Within the binary, I create fractional forms that embody multiple states; reconciling opposing forms in a way that both preserves and changes them, or sublates them. The synthesis of interrelated yet contradictory forms often yields an imperfect and ruptured union. Some aspects of each progenitor resist unification, building tension and fracturing under the stress. The ruptures in my work, both physical and logical, are meant to entice questions about complicity, convenience, and consequence. It is my hope that these works operate both visually and logically to invite viewers to think more closely about the spaces we inhabit, the systems we abide by, and the ways in which these define our past, present, and future.
I identify foremost as a sculptor, and my training has lead me to master a range of traditional and emerging techniques. Many of my sculptures are first envisioned on screen; the works are then fabricated using a combination of digital and traditional processes. In the design phase, I balance my decisions regarding methods between practical, efficient, and economical factors against expressive, communicative, and gestural considerations.
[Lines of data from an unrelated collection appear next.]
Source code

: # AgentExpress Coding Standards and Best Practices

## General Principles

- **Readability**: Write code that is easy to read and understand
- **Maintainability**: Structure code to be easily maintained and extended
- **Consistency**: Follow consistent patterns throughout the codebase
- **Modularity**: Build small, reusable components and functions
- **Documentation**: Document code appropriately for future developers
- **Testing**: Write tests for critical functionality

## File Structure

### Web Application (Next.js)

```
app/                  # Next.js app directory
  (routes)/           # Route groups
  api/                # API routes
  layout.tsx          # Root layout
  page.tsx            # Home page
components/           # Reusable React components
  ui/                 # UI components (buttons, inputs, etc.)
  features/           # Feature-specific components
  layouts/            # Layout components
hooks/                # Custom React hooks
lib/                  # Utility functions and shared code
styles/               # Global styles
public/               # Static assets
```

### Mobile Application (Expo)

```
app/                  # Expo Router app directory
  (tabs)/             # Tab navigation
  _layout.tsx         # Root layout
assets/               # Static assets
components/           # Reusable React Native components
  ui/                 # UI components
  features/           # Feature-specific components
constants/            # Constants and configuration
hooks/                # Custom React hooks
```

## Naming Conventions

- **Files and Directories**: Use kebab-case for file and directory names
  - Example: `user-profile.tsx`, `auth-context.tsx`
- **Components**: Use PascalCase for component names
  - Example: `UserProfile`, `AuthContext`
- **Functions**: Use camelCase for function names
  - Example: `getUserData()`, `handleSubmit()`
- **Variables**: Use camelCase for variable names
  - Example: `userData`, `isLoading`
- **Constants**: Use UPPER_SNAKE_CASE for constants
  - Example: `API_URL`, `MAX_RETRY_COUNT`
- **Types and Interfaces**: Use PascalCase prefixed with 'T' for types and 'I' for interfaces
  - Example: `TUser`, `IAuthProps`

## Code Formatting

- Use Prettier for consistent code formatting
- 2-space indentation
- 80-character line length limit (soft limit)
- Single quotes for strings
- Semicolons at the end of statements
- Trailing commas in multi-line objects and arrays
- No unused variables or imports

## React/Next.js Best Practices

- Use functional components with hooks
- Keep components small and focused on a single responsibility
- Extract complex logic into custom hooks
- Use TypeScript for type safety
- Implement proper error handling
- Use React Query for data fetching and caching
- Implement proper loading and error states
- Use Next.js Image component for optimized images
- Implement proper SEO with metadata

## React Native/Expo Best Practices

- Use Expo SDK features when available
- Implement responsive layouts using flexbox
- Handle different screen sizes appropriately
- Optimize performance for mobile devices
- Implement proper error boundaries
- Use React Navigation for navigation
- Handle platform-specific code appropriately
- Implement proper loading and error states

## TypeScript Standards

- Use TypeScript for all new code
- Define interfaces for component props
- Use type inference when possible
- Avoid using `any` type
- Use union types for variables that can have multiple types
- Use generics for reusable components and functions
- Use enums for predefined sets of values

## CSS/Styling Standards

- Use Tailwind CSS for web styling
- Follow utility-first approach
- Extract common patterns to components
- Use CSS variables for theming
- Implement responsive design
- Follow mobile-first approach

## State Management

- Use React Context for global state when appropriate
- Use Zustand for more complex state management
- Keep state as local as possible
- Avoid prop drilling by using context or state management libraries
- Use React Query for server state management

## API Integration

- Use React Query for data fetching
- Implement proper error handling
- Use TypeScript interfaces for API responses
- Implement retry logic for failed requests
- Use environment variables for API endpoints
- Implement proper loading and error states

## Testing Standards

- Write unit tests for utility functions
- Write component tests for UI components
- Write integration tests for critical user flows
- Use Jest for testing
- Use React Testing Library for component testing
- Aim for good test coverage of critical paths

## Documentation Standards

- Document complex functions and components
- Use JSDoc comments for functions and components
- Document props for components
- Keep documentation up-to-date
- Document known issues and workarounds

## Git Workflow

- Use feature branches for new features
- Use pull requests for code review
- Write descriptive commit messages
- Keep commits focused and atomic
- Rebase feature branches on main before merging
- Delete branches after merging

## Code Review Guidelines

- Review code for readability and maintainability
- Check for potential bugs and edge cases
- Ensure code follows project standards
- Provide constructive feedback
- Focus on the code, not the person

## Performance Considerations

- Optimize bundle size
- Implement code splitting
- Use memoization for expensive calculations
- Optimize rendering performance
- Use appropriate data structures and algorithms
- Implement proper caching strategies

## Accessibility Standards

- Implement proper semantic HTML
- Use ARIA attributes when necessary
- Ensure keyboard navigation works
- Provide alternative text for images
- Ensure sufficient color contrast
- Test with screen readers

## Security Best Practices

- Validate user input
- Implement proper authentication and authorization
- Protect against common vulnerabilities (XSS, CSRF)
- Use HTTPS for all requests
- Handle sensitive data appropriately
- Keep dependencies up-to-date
My goal is to create objects that elicit the manufactured and the hand-made; through the tension between the subjective mark of my ‘hand’ and the precision and seeming objectivity of the ‘manufactured’ I seek to evoke a conversation about the value and meaning of labor and manual skill in an information economy.
I organize my creative work within a research driven, ‘project-based’ methodology in which the subject and conceptual framework of each project guide my material and aesthetic decisions. The media, subject, and forms of my works are the product of contextual research and as such can change from project to project. Two sculptures from different bodies of work may utilize different primary materials and scales of construction, however, a closer study will reveal threads of imagery, formal relationships, and methodologies throughout.